On Thursday, the agency’s website read, “Due to a lapse in federal funding, this USDA website will not be actively updated. Once funding has been re-established, online operations will continue.”
Americans can still expect to get their SNAP benefits (commonly known as food stamps) in January but will likely be unable to receive any assistance from program representatives. Those who rely on WIC or food distribution programs on Native American reservations may have greater difficulty. Those programs will lose funding, and support is subject to food availability. The Child and Adult Care Food Program and Summer Food Service Program will run out of funding by February, as will subsidized lunch and breakfast programs in public schools.
The USDA will continue its safety inspections of eggs, poultry and beef, however.
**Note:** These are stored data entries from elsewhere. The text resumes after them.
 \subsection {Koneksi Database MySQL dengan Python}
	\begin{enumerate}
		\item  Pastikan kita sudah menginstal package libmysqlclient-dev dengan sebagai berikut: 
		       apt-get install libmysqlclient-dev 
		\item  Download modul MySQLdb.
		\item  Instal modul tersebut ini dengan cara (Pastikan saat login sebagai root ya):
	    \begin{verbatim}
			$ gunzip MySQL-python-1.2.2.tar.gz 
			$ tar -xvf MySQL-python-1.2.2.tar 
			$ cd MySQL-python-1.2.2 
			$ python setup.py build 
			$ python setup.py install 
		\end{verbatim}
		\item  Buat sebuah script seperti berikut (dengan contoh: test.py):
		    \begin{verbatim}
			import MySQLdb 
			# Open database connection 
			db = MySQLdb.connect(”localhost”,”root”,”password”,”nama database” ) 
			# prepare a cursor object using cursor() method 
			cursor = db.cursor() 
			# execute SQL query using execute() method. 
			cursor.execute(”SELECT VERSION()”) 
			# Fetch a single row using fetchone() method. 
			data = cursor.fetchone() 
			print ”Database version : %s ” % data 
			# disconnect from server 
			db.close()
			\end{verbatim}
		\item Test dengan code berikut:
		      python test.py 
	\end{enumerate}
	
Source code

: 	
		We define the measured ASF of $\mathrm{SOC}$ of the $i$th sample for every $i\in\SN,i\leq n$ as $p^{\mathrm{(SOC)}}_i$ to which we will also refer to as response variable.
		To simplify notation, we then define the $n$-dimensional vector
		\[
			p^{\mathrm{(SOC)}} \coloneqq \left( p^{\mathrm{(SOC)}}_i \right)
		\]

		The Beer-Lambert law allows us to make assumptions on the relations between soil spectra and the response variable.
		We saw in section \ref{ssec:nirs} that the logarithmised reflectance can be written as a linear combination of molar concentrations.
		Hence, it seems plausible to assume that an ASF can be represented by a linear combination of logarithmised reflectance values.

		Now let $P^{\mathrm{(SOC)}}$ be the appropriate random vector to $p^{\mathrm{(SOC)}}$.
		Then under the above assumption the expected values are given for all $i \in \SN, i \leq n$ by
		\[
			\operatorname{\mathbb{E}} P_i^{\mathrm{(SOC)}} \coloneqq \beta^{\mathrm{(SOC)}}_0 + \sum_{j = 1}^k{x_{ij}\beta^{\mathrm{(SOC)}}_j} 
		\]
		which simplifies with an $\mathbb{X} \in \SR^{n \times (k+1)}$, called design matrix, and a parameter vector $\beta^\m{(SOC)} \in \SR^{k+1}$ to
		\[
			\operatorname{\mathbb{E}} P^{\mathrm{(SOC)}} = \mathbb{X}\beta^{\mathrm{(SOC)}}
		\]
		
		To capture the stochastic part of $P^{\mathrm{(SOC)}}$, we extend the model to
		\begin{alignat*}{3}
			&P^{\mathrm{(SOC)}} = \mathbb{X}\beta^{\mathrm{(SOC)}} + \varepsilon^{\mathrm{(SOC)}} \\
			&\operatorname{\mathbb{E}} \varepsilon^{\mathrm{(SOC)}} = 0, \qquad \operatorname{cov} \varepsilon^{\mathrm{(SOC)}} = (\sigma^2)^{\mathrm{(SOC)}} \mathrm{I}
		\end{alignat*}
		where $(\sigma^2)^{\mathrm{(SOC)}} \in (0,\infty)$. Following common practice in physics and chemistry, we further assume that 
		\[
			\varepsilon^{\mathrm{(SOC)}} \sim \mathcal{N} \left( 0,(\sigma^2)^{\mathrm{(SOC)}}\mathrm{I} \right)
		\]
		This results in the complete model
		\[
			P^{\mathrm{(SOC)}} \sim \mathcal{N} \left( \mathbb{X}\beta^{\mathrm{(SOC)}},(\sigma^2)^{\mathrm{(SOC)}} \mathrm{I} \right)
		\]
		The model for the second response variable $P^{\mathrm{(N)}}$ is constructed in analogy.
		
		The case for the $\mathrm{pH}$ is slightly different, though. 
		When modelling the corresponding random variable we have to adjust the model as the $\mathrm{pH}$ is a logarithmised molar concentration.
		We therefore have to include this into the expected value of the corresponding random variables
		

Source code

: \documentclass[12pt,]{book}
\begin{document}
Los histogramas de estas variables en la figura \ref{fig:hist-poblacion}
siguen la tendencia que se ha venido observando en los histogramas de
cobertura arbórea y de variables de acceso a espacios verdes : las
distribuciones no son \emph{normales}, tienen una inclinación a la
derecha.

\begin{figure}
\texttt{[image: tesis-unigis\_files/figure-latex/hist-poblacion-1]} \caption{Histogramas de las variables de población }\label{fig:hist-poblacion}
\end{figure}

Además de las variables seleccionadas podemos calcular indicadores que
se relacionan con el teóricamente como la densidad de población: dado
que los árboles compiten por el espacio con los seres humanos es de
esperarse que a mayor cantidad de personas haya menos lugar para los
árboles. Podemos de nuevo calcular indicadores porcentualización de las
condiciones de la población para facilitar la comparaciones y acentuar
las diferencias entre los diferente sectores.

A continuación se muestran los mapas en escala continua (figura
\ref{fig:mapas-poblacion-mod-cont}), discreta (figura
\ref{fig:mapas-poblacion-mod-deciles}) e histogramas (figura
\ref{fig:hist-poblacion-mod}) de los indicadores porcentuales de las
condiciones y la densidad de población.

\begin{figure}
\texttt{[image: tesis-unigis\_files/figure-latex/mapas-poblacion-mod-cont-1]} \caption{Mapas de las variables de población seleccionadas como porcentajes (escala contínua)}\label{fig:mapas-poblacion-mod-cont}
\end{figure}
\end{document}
“There may be a lapse in funding for the federal government, but that will not relieve USDA of its responsibilities for safeguarding life and property through the critical services we provide,” said Secretary of Agriculture Sonny Perdue in a statement.
But some argue that a lack of funding to supplemental food programs could put lives in danger. The National WIC Association released a statement urging Congress and the president to come to a resolution.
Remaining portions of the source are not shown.